== Directions for this task ==
Everything from the line containing "Users can register" to the end of the listing is to be set down exactly, both ends included, and nothing before it.

== Material supplied ==
• • • • • • •
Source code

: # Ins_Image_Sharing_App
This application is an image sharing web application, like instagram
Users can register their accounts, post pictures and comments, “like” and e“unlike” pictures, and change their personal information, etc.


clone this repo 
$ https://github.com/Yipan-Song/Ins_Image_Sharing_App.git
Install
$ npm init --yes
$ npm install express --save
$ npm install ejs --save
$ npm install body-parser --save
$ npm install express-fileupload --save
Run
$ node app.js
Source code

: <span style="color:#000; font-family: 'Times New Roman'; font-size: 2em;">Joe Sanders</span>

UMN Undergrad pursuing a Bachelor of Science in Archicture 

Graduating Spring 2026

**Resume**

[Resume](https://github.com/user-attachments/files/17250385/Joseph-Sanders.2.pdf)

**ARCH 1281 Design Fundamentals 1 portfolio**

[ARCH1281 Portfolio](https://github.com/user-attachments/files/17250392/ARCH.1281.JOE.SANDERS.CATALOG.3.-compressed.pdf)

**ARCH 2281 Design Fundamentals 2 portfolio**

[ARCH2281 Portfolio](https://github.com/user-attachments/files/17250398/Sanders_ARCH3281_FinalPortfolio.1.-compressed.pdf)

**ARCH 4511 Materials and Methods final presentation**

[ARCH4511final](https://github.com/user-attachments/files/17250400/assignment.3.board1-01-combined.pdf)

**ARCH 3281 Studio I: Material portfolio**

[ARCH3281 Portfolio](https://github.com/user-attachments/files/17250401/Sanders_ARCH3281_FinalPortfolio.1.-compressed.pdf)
• • • • • • •
== Result for this task ==
Users can register their accounts, post pictures and comments, “like” and e“unlike” pictures, and change their personal information, etc.


clone this repo 
$ https://github.com/Yipan-Song/Ins_Image_Sharing_App.git
Install
$ npm init --yes
$ npm install express --save
$ npm install ejs --save
$ npm install body-parser --save
$ npm install express-fileupload --save
Run
$ node app.js
Source code

: <span style="color:#000; font-family: 'Times New Roman'; font-size: 2em;">Joe Sanders</span>

UMN Undergrad pursuing a Bachelor of Science in Archicture 

Graduating Spring 2026

**Resume**

[Resume](https://github.com/user-attachments/files/17250385/Joseph-Sanders.2.pdf)

**ARCH 1281 Design Fundamentals 1 portfolio**

[ARCH1281 Portfolio](https://github.com/user-attachments/files/17250392/ARCH.1281.JOE.SANDERS.CATALOG.3.-compressed.pdf)

**ARCH 2281 Design Fundamentals 2 portfolio**

[ARCH2281 Portfolio](https://github.com/user-attachments/files/17250398/Sanders_ARCH3281_FinalPortfolio.1.-compressed.pdf)

**ARCH 4511 Materials and Methods final presentation**

[ARCH4511final](https://github.com/user-attachments/files/17250400/assignment.3.board1-01-combined.pdf)

**ARCH 3281 Studio I: Material portfolio**

[ARCH3281 Portfolio](https://github.com/user-attachments/files/17250401/Sanders_ARCH3281_FinalPortfolio.1.-compressed.pdf)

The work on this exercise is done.